ISTANBUL: A delegation from Turkiye’s main pro-Kurdish DEM party on Saturday visited jailed PKK leader Abdullah Ocalan, who is serving life on a prison island off Istanbul, party officials said. The visit was the party’s first in almost 10 years.
DEM’s predecessor, the HDP party, last met Ocalan in April 2015.
On Friday, the government approved DEM’s request to visit Ocalan, who founded the Kurdistan Workers’ Party nearly half a century ago and has languished in solitary confinement since 1999.
The PKK is regarded as a “terror” organization by Turkiye and most of its Western allies, including the US and EU.
The DEM party delegation was made up of two lawmakers — Sirri Sureyya Onder and Pervin Buldan.
DEM’s co-chair Tuncer Bakirhan hoped the talks with Ocalan will “open a new era” for a democratic settlement to the Kurdish problem.
“While I speak here, our delegation is meeting with Abdullah Ocalan at Imrali island.
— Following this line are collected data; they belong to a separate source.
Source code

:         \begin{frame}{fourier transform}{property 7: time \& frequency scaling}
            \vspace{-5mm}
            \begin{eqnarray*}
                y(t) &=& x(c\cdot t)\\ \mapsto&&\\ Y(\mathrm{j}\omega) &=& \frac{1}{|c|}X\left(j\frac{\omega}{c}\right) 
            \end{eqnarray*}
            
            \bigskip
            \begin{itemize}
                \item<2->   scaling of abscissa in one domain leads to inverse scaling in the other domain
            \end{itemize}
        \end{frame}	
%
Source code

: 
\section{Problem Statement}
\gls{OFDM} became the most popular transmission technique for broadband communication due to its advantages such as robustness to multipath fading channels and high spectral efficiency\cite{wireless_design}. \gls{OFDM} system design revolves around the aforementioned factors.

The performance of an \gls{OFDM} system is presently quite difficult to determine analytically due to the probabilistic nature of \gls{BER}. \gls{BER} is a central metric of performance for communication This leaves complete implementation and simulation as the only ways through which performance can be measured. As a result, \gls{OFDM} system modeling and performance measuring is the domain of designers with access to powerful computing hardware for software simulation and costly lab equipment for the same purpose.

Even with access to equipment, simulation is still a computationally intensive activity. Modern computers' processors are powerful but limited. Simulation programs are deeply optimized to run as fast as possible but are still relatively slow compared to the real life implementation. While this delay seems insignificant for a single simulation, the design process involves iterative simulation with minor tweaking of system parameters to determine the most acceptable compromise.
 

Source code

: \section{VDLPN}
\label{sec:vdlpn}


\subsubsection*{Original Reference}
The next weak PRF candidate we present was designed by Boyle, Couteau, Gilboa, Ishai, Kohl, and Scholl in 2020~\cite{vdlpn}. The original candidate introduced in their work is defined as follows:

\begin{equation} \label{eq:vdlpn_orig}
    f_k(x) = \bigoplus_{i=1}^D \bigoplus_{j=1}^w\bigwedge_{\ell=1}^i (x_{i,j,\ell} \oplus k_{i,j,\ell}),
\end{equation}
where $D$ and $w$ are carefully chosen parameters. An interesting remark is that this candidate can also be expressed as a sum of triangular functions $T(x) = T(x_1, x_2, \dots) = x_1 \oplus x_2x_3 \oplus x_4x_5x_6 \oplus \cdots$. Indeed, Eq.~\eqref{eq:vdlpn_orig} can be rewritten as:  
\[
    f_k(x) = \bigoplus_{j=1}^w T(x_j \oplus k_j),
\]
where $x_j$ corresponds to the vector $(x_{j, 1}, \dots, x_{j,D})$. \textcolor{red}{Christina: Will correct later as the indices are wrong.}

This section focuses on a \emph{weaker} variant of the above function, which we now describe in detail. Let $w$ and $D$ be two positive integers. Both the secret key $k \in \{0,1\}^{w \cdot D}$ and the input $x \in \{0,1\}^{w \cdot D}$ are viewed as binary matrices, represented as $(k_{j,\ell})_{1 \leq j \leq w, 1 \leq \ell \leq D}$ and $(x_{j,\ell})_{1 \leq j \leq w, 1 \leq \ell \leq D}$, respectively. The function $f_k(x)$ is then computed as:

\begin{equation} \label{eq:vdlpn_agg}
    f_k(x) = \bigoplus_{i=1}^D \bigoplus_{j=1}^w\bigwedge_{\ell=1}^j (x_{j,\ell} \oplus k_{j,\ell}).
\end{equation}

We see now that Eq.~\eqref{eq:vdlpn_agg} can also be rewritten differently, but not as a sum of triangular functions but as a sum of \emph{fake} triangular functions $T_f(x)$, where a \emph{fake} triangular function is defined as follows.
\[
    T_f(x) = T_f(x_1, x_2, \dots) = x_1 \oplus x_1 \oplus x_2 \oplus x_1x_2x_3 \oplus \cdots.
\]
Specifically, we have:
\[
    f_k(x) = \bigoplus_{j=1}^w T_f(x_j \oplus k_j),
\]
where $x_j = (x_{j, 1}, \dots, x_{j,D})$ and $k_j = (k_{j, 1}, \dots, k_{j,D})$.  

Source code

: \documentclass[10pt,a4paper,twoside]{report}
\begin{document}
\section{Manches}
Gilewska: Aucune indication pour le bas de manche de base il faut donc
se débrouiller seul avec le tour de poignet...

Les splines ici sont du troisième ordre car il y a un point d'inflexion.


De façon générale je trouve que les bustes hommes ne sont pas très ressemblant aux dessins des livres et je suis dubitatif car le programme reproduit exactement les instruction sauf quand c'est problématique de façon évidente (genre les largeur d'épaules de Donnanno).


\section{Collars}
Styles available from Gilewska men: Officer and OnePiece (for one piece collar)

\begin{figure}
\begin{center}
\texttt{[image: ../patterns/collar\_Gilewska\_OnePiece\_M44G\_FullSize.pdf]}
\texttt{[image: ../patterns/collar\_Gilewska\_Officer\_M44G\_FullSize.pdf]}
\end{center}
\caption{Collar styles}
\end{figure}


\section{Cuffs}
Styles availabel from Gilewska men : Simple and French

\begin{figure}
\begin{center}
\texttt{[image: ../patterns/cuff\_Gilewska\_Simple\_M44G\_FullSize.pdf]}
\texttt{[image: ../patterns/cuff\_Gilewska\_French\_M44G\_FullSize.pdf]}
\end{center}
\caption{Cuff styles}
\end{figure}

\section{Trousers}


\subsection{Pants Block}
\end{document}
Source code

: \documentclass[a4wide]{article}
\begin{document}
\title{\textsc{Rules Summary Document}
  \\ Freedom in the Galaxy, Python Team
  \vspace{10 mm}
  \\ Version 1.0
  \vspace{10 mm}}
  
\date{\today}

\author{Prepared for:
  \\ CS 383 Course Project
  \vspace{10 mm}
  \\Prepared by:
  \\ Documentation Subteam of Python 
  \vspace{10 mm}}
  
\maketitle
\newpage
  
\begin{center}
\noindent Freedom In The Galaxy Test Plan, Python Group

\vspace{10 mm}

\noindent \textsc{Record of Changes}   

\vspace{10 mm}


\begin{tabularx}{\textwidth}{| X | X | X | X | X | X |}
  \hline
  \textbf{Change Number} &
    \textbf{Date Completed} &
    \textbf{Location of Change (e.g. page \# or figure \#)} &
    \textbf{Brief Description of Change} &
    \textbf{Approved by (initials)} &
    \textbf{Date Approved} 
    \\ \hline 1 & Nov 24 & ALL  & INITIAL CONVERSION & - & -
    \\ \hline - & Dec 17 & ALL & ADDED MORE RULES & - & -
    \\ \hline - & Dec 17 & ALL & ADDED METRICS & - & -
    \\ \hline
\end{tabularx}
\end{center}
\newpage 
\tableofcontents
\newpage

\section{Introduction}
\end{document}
We
believe it’s important,” he told reporters in the Uludere district near the Iraqi border.
“Imrali’s door must be unlocked,” Bakirhan said. “I hope that the discussions there will enable the Kurdish issue to be resolved through democratic means and on a democratic basis.”
Saturday’s rare visit became possible after President Recep Tayyip Erdogan’s ally Devlet Bahceli invited Ocalan to come to parliament to renounce “terror,” and to disband the militant group.
Erdogan backed the unprecedented appeal as a “historic window of opportunity.”
“My dear Kurdish brothers, we expect you to firmly grasp (Bahceli’s) sincerely outstretched hand,” he said in October, urging them to join in efforts to build what he called the “century of Turkiye.”
Soon after Bahceli’s call, Ocalan was allowed his first family visit since March 2020, prompting DEM to make its own request to the Justice Ministry to visit the 75-year-old militant.
PKK militants subsequently claimed responsibility for an attack in October on a Turkish defense firm that killed five. That delayed the government approval of DEM’s request.